_ACTION ITEM_
Look through the listing below and report the lines that have the word "PROXYNAME" in them.

_EXCERPTED RECORDS_
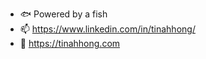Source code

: - 🐟 Powered by a fish 
- 📫 https://www.linkedin.com/in/tinahhong/
- 🏀 https://tinahhong.com
<!---
tunahfishy/tunahfishy is a ✨ special ✨ repository because its `README.md` (this file) appears on your GitHub profile.
You can click the Preview link to take a look at your changes.
--->
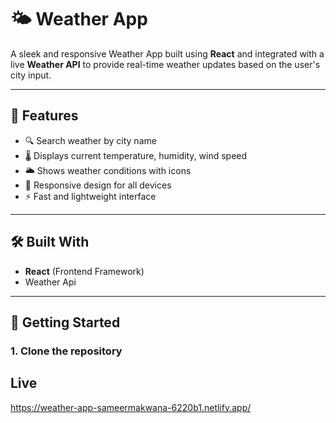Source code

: # 🌤️ Weather App

A sleek and responsive Weather App built using **React** and integrated with a live **Weather API** to provide real-time weather updates based on the user's city input.

---

## 📌 Features

- 🔍 Search weather by city name
- 🌡️ Displays current temperature, humidity, wind speed
- 🌥️ Shows weather conditions with icons
- 📱 Responsive design for all devices
- ⚡ Fast and lightweight interface

---

## 🛠️ Built With

- **React** (Frontend Framework)
- Weather Api



---

## 🚀 Getting Started

### 1. Clone the repository

## Live
https://weather-app-sameermakwana-6220b1.netlify.app/
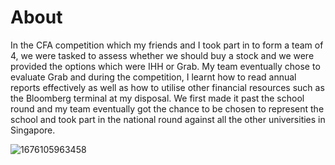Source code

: # About

In the CFA competition which my friends and I took part in to form a team of 4, we were tasked to assess whether we should buy a stock and we were provided the options which were IHH or Grab. My team eventually chose to evaluate Grab and during the competition, I learnt how to read annual reports effectively as well as how to utilise other financial resources such as the Bloomberg terminal at my disposal. We first made it past the school round and my team eventually got the chance to be chosen to represent the school and took part in the national round against all the other universities in Singapore.

![1676105963458](https://github.com/SGhuman123/Tableau-Portfolio/assets/63066897/e266dd0b-a150-44e9-a21e-10713dfba2b6)
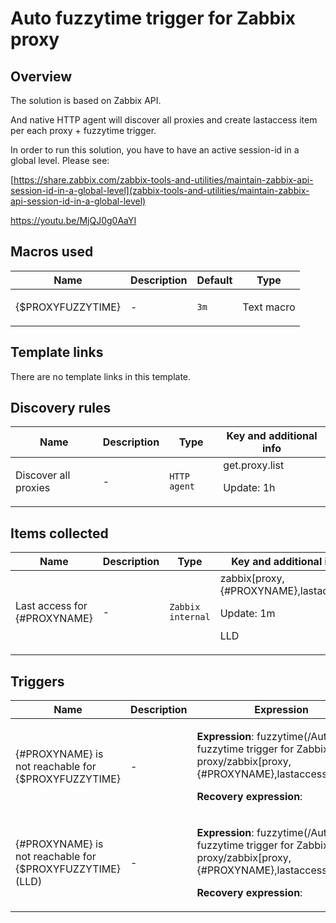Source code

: # Auto fuzzytime trigger for Zabbix proxy

## Overview

The solution is based on Zabbix API.


And native HTTP agent will discover all proxies and create lastaccess item per each proxy + fuzzytime trigger.


In order to run this solution, you have to have an active session-id in a global level. Please see:


[https://share.zabbix.com/zabbix-tools-and-utilities/maintain-zabbix-api-session-id-in-a-global-level](zabbix-tools-and-utilities/maintain-zabbix-api-session-id-in-a-global-level)


<https://youtu.be/MjQJ0g0AaYI>


 



## Macros used

|Name|Description|Default|Type|
|----|-----------|-------|----|
|{$PROXYFUZZYTIME}|<p>-</p>|`3m`|Text macro|


## Template links

There are no template links in this template.

## Discovery rules

|Name|Description|Type|Key and additional info|
|----|-----------|----|----|
|Discover all proxies|<p>-</p>|`HTTP agent`|get.proxy.list<p>Update: 1h</p>|


## Items collected

|Name|Description|Type|Key and additional info|
|----|-----------|----|----|
|Last access for {#PROXYNAME}|<p>-</p>|`Zabbix internal`|zabbix[proxy,{#PROXYNAME},lastaccess]<p>Update: 1m</p><p>LLD</p>|


## Triggers

|Name|Description|Expression|Priority|
|----|-----------|----------|--------|
|{#PROXYNAME} is not reachable for {$PROXYFUZZYTIME}|<p>-</p>|<p>**Expression**: fuzzytime(/Auto fuzzytime trigger for Zabbix proxy/zabbix[proxy,{#PROXYNAME},lastaccess],3m)=0</p><p>**Recovery expression**: </p>|high|
|{#PROXYNAME} is not reachable for {$PROXYFUZZYTIME} (LLD)|<p>-</p>|<p>**Expression**: fuzzytime(/Auto fuzzytime trigger for Zabbix proxy/zabbix[proxy,{#PROXYNAME},lastaccess],3m)=0</p><p>**Recovery expression**: </p>|high|
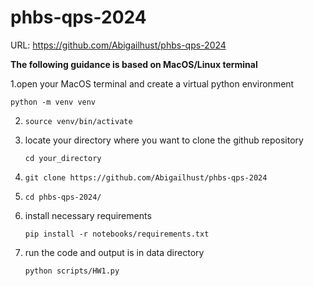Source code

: # phbs-qps-2024

URL: https://github.com/Abigailhust/phbs-qps-2024

**The following guidance is based on MacOS/Linux terminal**

1.open your MacOS terminal and create a virtual python environment

`python -m venv venv`

2. `source venv/bin/activate`

3. locate your directory where you want to clone the github repository

   `cd your_directory`   

4. `git clone https://github.com/Abigailhust/phbs-qps-2024`

5. `cd phbs-qps-2024/`

6. install necessary requirements

   `pip install -r notebooks/requirements.txt`

7. run the code and output is in data directory

   `python scripts/HW1.py`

_WRITTEN REPLY_
|Last access for {#PROXYNAME}|<p>-</p>|`Zabbix internal`|zabbix[proxy,{#PROXYNAME},lastaccess]<p>Update: 1m</p><p>LLD</p>|
|{#PROXYNAME} is not reachable for {$PROXYFUZZYTIME}|<p>-</p>|<p>**Expression**: fuzzytime(/Auto fuzzytime trigger for Zabbix proxy/zabbix[proxy,{#PROXYNAME},lastaccess],3m)=0</p><p>**Recovery expression**: </p>|high|
|{#PROXYNAME} is not reachable for {$PROXYFUZZYTIME} (LLD)|<p>-</p>|<p>**Expression**: fuzzytime(/Auto fuzzytime trigger for Zabbix proxy/zabbix[proxy,{#PROXYNAME},lastaccess],3m)=0</p><p>**Recovery expression**: </p>|high|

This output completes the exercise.